Institute of Functional Interfaces

Organic surfaces exposed by self-assembled organothiol monolayers: preparation, characterization, and application

  • chair:

    Kind, M. / Wöll, Ch. (2009)

  • place: Prog. Surf. Sci. (2009)

  • Date: 2009
  • Kind, M. / Wöll, Ch. (2009): „Organic surfaces exposed by self-assembled organothiol monolayers: preparation, characterization, and application“. In: Prog. Surf. Sci. (2009)


Organic surfaces play a major role in materials science. Most surfaces that we touch in our daily lives are made from organic materials, e.g., vegetables, fruit, skin, wood, and textiles made from natural fibers. In the context of biology, organic surfaces play a prominent role too, proteins docking onto cell surfaces are a good example.

To better understand the characteristics of organic surfaces, including physico-chemical properties like wettability or chemical reactivities and physical properties like friction and lubrication, a structurally well-defined model system that can be investigated with numerous analytical techniques is desirable.

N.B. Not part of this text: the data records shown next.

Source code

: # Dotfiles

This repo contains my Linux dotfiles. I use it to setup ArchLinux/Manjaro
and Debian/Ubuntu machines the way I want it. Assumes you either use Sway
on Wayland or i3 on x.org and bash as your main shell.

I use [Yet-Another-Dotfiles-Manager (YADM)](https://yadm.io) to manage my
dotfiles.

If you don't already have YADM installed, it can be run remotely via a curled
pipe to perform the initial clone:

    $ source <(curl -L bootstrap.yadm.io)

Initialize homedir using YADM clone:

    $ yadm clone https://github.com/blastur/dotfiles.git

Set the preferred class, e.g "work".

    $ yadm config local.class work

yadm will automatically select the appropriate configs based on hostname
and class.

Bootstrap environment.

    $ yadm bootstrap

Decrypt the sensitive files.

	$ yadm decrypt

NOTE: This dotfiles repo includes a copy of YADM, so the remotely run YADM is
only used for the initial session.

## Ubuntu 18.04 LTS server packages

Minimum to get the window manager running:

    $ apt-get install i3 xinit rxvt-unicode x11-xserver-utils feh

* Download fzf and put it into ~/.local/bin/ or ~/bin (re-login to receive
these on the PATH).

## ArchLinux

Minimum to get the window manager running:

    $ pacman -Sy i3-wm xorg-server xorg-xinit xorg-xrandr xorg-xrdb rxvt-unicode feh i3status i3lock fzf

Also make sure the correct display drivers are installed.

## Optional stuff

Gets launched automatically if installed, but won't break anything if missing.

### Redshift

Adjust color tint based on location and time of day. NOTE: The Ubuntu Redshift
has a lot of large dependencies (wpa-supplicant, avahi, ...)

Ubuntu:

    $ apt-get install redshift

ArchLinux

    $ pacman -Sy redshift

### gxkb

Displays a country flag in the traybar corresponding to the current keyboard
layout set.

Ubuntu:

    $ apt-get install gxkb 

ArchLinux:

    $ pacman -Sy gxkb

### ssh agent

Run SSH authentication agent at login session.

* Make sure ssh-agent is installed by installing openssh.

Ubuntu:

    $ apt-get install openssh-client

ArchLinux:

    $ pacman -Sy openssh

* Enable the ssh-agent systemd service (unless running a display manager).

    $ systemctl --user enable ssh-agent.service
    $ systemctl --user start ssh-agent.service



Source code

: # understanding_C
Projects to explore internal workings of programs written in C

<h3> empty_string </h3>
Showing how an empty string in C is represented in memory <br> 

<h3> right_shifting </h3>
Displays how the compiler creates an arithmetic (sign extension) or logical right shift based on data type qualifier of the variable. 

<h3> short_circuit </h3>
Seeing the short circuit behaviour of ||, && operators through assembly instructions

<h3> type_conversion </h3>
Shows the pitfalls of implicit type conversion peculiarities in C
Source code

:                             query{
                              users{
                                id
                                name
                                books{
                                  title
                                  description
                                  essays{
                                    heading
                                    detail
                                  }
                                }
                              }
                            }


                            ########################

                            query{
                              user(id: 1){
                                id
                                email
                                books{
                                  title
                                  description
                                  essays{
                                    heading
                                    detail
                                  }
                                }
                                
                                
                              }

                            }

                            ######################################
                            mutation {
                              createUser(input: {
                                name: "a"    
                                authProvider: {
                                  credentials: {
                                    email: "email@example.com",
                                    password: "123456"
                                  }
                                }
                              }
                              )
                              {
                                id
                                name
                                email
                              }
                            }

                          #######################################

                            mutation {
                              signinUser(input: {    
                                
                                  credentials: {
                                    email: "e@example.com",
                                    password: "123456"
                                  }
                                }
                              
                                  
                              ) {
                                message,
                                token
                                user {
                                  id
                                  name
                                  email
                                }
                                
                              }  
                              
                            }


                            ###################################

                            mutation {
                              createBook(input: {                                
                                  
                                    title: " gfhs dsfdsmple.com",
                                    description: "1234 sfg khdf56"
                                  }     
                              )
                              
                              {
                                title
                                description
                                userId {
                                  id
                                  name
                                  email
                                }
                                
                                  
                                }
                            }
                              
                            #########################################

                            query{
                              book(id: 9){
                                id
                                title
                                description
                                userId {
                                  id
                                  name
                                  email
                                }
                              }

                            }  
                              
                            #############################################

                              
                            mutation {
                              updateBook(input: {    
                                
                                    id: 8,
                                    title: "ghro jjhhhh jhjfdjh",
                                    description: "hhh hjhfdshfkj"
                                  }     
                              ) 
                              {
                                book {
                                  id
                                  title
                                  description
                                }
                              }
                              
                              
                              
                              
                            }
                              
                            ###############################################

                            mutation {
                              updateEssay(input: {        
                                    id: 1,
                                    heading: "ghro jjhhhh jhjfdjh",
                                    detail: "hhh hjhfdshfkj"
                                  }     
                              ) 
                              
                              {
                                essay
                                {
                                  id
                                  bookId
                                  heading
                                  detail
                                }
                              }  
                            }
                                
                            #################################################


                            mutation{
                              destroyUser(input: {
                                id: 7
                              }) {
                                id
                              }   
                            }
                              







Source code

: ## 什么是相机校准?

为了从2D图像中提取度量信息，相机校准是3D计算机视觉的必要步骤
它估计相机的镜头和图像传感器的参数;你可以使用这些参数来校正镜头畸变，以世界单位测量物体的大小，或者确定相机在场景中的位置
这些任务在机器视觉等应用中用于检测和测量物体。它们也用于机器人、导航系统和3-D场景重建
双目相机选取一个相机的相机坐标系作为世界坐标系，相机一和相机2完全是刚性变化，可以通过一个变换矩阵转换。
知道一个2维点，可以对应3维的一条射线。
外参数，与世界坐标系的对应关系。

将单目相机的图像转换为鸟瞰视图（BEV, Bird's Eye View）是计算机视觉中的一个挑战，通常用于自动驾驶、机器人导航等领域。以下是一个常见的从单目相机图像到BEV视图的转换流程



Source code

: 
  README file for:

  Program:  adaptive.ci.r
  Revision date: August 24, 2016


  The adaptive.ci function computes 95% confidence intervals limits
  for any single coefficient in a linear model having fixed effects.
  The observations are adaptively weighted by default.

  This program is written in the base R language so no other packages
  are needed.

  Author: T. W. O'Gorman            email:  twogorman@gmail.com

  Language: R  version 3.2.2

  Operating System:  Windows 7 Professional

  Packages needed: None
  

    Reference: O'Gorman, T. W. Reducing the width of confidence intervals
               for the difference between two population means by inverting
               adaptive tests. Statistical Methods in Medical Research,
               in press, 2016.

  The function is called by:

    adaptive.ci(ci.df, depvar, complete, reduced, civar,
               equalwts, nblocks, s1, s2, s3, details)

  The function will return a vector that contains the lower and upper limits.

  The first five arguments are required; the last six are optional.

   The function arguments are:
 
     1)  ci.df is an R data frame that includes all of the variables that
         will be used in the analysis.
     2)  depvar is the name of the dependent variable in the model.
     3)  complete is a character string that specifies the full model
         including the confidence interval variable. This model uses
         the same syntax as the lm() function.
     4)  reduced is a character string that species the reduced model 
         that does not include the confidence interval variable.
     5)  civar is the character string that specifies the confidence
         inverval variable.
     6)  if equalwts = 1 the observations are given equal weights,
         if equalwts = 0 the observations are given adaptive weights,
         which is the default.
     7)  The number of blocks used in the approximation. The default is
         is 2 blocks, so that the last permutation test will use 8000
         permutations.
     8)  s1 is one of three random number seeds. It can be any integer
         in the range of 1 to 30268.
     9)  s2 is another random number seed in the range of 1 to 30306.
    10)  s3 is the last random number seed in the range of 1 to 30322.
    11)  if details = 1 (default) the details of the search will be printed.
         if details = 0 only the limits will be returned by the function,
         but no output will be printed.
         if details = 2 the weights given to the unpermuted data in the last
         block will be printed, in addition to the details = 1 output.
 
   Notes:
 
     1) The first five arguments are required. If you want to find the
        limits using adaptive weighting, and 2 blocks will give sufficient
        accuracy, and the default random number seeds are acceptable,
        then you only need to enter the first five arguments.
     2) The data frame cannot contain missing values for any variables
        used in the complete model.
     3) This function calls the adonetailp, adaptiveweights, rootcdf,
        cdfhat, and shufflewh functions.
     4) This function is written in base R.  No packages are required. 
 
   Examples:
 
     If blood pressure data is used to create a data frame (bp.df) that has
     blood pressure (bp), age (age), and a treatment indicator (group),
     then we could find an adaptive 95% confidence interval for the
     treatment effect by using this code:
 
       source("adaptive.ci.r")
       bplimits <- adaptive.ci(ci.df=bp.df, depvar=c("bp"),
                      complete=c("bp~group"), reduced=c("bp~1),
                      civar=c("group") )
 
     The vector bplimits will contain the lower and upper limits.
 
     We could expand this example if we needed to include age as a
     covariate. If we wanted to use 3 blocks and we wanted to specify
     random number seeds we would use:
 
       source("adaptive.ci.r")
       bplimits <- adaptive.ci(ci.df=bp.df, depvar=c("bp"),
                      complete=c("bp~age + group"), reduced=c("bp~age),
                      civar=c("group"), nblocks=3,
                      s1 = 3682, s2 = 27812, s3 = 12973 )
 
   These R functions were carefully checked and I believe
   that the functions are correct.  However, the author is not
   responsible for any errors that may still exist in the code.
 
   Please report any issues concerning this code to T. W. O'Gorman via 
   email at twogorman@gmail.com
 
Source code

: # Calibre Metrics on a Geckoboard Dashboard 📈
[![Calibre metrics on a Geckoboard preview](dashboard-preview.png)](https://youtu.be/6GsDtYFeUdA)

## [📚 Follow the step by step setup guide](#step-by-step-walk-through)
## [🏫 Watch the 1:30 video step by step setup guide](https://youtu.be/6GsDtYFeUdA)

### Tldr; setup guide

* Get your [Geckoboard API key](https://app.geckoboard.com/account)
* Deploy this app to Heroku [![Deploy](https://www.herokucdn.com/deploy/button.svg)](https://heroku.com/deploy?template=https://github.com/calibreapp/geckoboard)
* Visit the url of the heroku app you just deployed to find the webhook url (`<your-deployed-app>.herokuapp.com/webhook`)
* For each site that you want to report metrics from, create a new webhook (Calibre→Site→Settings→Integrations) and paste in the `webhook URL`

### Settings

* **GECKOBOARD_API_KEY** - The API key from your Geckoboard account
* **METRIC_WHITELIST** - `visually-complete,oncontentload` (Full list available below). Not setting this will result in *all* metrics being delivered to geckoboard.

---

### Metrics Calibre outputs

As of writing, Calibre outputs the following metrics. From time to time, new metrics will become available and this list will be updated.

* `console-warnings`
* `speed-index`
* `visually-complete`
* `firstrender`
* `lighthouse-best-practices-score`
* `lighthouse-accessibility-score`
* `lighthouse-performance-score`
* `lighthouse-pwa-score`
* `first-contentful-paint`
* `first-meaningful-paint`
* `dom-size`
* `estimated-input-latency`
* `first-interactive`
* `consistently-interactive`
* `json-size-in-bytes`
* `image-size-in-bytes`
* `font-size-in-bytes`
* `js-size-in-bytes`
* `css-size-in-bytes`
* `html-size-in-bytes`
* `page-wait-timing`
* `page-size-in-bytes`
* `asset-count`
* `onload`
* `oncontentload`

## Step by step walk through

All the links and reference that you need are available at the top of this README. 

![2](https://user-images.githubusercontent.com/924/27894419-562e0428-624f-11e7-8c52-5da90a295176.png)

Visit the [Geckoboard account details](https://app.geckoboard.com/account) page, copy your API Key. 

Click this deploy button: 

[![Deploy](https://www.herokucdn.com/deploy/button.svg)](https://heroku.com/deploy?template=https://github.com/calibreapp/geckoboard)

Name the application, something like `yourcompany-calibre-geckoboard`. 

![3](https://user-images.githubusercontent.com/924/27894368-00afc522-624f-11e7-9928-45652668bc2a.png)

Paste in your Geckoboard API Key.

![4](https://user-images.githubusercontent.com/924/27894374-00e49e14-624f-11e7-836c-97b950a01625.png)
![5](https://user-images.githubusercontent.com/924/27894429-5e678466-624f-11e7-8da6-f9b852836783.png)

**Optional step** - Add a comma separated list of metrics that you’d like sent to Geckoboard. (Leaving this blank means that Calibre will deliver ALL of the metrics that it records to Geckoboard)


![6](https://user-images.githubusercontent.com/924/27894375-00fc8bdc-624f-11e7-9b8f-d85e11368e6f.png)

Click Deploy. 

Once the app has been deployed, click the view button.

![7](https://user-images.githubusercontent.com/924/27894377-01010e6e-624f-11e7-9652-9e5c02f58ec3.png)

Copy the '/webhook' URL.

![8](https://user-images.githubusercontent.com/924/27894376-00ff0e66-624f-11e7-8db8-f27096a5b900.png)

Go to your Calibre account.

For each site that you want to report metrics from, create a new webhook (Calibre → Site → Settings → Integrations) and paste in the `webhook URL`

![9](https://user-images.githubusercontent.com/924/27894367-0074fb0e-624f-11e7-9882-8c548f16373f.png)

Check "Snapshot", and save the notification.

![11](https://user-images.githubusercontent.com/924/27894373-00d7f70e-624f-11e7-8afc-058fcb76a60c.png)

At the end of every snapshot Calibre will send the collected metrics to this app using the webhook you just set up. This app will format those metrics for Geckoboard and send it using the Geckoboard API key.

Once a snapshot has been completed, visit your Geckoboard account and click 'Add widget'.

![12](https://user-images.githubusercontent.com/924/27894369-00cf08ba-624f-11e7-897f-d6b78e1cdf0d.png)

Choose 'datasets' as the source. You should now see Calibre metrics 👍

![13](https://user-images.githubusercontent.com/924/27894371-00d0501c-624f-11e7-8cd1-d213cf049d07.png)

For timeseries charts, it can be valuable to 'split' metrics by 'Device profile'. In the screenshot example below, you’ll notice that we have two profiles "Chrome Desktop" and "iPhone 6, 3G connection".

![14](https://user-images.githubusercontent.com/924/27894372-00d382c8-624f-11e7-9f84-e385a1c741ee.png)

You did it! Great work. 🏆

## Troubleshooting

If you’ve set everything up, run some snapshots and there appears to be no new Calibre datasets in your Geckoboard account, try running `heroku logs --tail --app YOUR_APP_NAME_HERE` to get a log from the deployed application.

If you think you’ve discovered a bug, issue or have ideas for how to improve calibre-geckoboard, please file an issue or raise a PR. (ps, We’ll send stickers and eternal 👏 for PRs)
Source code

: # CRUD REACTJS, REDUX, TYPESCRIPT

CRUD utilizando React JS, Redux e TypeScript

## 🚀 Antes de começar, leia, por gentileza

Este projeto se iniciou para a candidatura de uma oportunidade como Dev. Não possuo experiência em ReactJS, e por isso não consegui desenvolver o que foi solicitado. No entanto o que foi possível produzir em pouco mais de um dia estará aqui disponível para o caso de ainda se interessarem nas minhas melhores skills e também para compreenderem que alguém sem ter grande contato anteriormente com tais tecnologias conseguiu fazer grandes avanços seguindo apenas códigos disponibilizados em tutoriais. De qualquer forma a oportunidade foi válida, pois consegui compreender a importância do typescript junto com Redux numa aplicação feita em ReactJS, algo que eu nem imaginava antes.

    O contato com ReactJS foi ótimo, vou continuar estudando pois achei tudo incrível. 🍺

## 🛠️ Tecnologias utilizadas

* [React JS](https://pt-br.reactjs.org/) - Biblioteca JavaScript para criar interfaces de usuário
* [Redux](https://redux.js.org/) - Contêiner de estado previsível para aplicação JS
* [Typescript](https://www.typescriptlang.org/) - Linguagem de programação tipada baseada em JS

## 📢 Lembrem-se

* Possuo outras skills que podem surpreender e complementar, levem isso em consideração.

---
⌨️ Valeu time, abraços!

In the last two decades, one particular system, self-assembled monolayers or SAMs, have demonstrated their suitability for this purpose.

In particular, organothiols consisting of an organic molecule with an attached SH-group are well suited to fabricating structurally well-defined adlayers of monolayer thickness on gold substrates using a simple preparation procedure. These ultrathin monolayers expose an organic surface with properties that can be tailored by varying the type of organothiol employed.

After a short introduction into the preparation of SAMs, this article provides an overview of the possibilities and limitations of organic surfaces exposed by Au-thiolate SAMs. Applications are as diverse as the metallization of organic surfaces, a fundamental problem in materials science, and the fabrication of surfaces that resist the adsorption of proteins. In addition to a number of different case studies, we will also discuss the most powerful analytical techniques needed to characterize these important model systems.